Sobbalzai appena sulla sedia, pigolando un verso basso e stridulo, mentre Ezra, vedendo tutto attraverso di me, strinse il calice che teneva sollevato così forte che se lo fece esplodere in mano.

Lyle fino ad allora stava seguendo la scena con un frivolo sorrisino interessato, come se fosse tornato nelle sale da tè piene di pettegolezzi, ma adesso aveva le labbra spalancate in una O di sorpresa. Scattai in piedi, così velocemente che la sedia quasi cadde alle mie spalle.

«Oddio Ezra!» Allungai il braccio, afferrandogli la mano piena di vetri rotti. «Ma che ti salta in mente?» sospirai. La domanda valeva anche per Yul, tanto che gli lanciai un'occhiata torva, ma lui fece spallucce come se fosse innocente.

Presi la mano del mio guardiano per esaminarla, ma lui la scansò con uno strattone e la nascose sotto al tavolo. «Non serve.» sibilò, truce, notando solo ora il fiore che avevo allacciato intorno all'anulare come un anello.

«Povero Enzorel, ti sei fatto male?» riprese Yul, sghignazzando con aria perfida, mentre sentivo sussurrare Qiana "mi sono alleata con un gruppo di idioti" e Ezra scattava in piedi per afferrare con la mano non ferita il bavero del kimono che indossava il rosso. Quest'ultimo gli rivolse un sorriso strafottente.

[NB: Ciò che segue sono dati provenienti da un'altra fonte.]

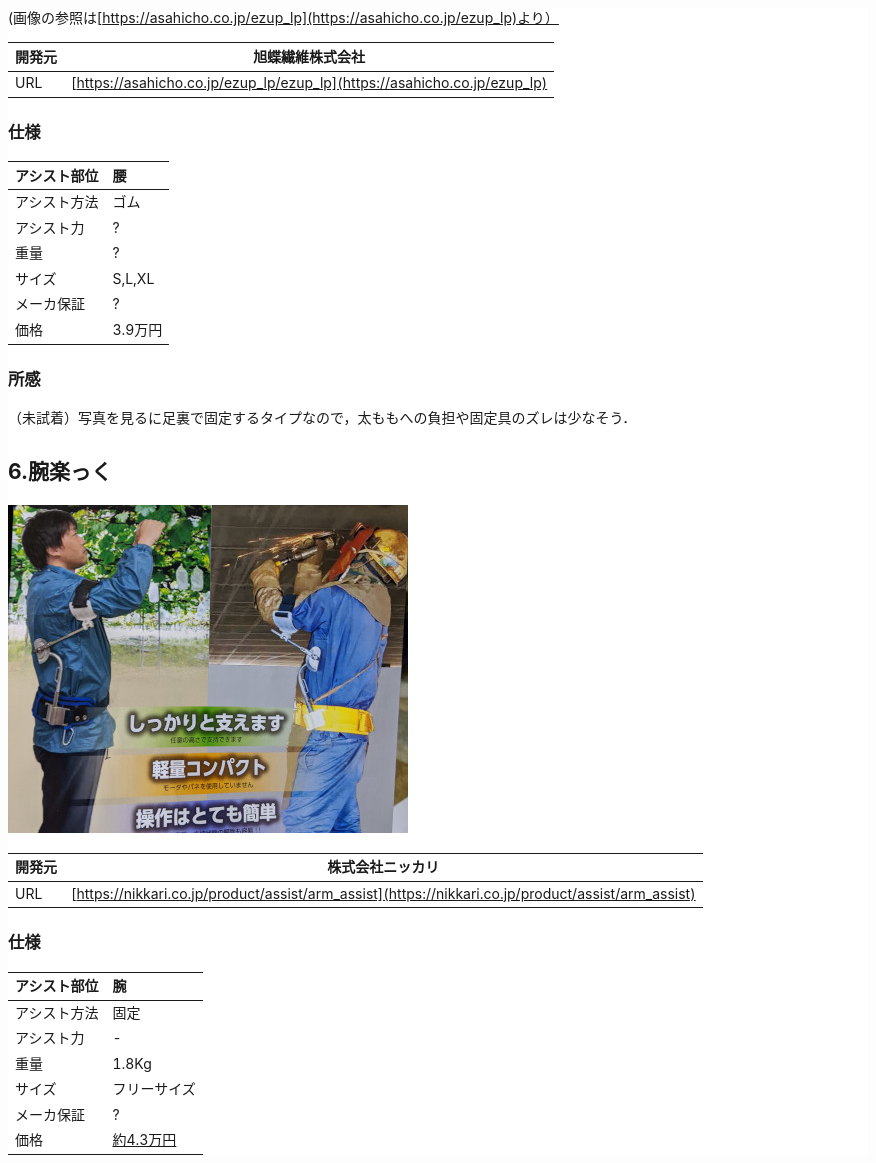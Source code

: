 (画像の参照は[https://asahicho.co.jp/ezup_lp](https://asahicho.co.jp/ezup_lp)より）

|開発元|旭蝶繊維株式会社|
| --- | --- |
|URL|[https://asahicho.co.jp/ezup_lp/ezup_lp](https://asahicho.co.jp/ezup_lp)|

### 仕様
|アシスト部位|腰|
|:--- |:--- |
|アシスト方法|ゴム|
|アシスト力|?|
|重量|?|
|サイズ|S,L,XL|
|メーカ保証|?|
|価格|3.9万円|

### 所感
（未試着）写真を見るに足裏で固定するタイプなので，太ももへの負担や固定具のズレは少なそう．


## 6.腕楽っく

![uderack.jpg](images/uderack.jpg)

|開発元|株式会社ニッカリ|
| --- | --- |
|URL|[https://nikkari.co.jp/product/assist/arm_assist](https://nikkari.co.jp/product/assist/arm_assist)|

### 仕様
|アシスト部位|腕|
|:--- |:--- |
|アシスト方法|固定|
|アシスト力|-|
|重量|1.8Kg|
|サイズ|フリーサイズ|
|メーカ保証|?|
|価格|[約4.3万円](https://store.shopping.yahoo.co.jp/aztec/nkr-asn110.html)|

«Non mi provocare, testa di cazzo.» sibilò l'albino, agitandolo per il lembo di indumento che aveva afferrato, mentre l'assassino gli afferrava il polso ed iniziava a torcerglielo. Sapevo benissimo chi avrebbe vinto se fossero arrivati alle mani. D'altro canto, Ezra aveva i poteri dalla sua: molti di quelli che io avevo esaurito, lui li aveva conservati per il viaggio di ritorno nei Regni del Caos.

«ORA BASTA.» ringhiai, afferrando un coltello ed infilzandolo con forza in mezzo al tavolo, molto vicino ad entrambi. «Se continuate, vi mollo entrambi qui e proseguo il viaggio con Lyle e Qiana.» minacciai. Non l'avrei mai fatto, in realtà, ma l'avvertimento sembrò suscitare in loro la reazione necessaria. Si mollarono, tornando seduti, Ezra imbronciatissimo e Yul sornione e beffardo.

Meglio riprendere in mano la situazione. «Ci resta un solo frammento da recuperare. Fino ad ora ne abbiamo raccolti quattro, compreso quello che ha Yul.» spiegai, rivolto in particolar modo a Qiana. «Non so ancora cosa dovremmo aspettarci dal prossimo Regno dell'Oltretomba. Il verso della profezia parla di una... capra con delle piume.» La corvina rise sotto i baffi, come se la trovasse una cosa divertente. Mi corrucciai.

«Be', è difficile fare pronostici prima del tempo.» rispose, sventolando il cucchiaio di legno pieno di riso. «Terremo gli occhi aperti. Per ora, mangiate, riposatevi, equipaggiatevi e domani partiremo. So come raggiungere il varco per il prossimo regno, l'importante è mantenere un basso profilo fino ad allora.» Lanciò un'occhiata eloquente verso Ezra e Yul, che ricambiarono entrambi con diffidenza.

Sembrava che allo straeliano non importasse avere nel gruppo una leggenda vivente come Qiana. Eravamo partiti in due e, adesso, ci ritrovavamo in cinque: forse rimpiangeva l'inizio del viaggio, quando eravamo soltanto io e lui. Era difficile immaginare cosa ci fosse nella sua testa in questo momento.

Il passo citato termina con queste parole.